**Work order**.
The answer must be every line of the data that holds the word "limited".

___

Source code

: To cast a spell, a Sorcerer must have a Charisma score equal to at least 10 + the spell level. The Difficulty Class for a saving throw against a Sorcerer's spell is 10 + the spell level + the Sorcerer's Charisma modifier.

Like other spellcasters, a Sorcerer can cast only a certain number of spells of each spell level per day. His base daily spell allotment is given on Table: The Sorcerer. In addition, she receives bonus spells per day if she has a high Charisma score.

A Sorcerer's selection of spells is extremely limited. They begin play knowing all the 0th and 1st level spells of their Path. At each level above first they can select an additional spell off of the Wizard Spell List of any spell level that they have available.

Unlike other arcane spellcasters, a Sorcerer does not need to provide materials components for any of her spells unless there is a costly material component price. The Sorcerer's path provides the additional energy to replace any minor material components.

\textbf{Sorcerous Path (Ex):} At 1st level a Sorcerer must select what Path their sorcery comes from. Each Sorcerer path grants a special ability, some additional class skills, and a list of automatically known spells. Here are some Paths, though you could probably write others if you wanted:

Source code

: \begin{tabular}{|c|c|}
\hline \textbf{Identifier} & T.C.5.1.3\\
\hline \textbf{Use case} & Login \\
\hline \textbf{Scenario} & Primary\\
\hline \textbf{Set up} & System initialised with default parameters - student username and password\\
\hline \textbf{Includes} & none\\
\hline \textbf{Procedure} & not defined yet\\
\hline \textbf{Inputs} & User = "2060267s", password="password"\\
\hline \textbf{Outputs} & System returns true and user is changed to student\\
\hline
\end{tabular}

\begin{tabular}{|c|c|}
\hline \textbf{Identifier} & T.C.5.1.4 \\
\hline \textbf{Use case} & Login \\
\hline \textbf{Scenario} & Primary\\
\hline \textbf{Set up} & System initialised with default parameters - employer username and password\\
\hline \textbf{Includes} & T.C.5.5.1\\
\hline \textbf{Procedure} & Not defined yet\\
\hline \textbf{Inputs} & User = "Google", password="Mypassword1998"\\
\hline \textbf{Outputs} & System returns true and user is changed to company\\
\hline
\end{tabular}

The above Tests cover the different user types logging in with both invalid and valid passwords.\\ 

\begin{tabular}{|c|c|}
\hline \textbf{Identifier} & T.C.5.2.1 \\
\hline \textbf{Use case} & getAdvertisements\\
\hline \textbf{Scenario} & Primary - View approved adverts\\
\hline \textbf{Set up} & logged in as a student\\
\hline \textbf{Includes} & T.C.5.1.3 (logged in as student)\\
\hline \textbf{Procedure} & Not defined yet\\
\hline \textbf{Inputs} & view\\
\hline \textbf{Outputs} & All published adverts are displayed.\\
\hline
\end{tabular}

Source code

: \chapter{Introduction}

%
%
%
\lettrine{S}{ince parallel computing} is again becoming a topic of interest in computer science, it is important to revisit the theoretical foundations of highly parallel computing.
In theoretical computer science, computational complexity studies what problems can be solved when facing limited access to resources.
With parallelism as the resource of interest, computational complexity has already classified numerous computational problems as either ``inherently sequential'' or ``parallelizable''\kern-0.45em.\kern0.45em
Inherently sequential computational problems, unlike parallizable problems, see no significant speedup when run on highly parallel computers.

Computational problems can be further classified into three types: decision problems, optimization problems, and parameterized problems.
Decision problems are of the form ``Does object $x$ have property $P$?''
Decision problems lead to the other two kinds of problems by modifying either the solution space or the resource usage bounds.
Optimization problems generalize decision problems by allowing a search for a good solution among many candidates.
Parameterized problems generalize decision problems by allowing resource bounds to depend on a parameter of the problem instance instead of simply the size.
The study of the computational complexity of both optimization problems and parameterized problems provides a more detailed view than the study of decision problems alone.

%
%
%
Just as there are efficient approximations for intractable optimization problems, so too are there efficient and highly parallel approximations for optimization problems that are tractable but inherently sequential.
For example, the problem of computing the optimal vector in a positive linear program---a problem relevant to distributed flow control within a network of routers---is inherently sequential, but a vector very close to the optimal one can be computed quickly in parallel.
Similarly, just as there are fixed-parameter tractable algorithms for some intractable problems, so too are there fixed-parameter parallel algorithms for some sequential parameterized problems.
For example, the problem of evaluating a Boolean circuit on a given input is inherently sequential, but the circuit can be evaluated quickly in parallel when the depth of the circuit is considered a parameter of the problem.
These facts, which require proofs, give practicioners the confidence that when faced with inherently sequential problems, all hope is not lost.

___

**Task result**.
A Sorcerer's selection of spells is extremely limited. They begin play knowing all the 0th and 1st level spells of their Path. At each level above first they can select an additional spell off of the Wizard Spell List of any spell level that they have available.
In theoretical computer science, computational complexity studies what problems can be solved when facing limited access to resources.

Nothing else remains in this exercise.